Document images with source code:
────────────────────────────────────────
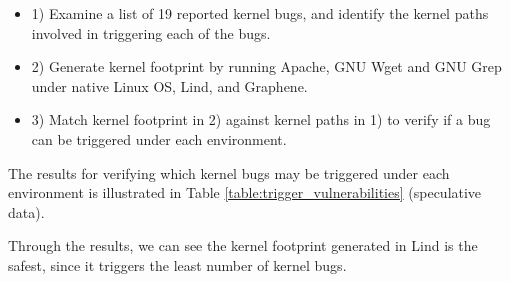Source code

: \begin{itemize}
  
  \item 1) Examine a list of 19 reported kernel bugs, and identify the kernel paths involved in triggering each of the bugs.
  
  \item 2) Generate kernel footprint by running Apache, GNU Wget and GNU Grep under native Linux OS, Lind, and Graphene. 
  
  \item 3) Match kernel footprint in 2) against kernel paths in 1) to verify if a bug can be triggered under each environment. 
  
\end{itemize}

\par
The results for verifying which kernel bugs may be triggered under each environment is illustrated in Table \ref{table:trigger_vulnerabilities} (speculative data). 

\par
Through the results, we can see the kernel footprint generated in Lind is the safest, since it triggers the least number of kernel bugs.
────────────────────────────────────────
**WORK INSTRUCTIONS**
The lines above should be transcribed exactly, with every image removed.

**RESULT FOR THIS EXERCISE**
Source code

: \begin{itemize}
  
  \item 1) Examine a list of 19 reported kernel bugs, and identify the kernel paths involved in triggering each of the bugs.
  
  \item 2) Generate kernel footprint by running Apache, GNU Wget and GNU Grep under native Linux OS, Lind, and Graphene. 
  
  \item 3) Match kernel footprint in 2) against kernel paths in 1) to verify if a bug can be triggered under each environment. 
  
\end{itemize}

\par
The results for verifying which kernel bugs may be triggered under each environment is illustrated in Table \ref{table:trigger_vulnerabilities} (speculative data). 

\par
Through the results, we can see the kernel footprint generated in Lind is the safest, since it triggers the least number of kernel bugs.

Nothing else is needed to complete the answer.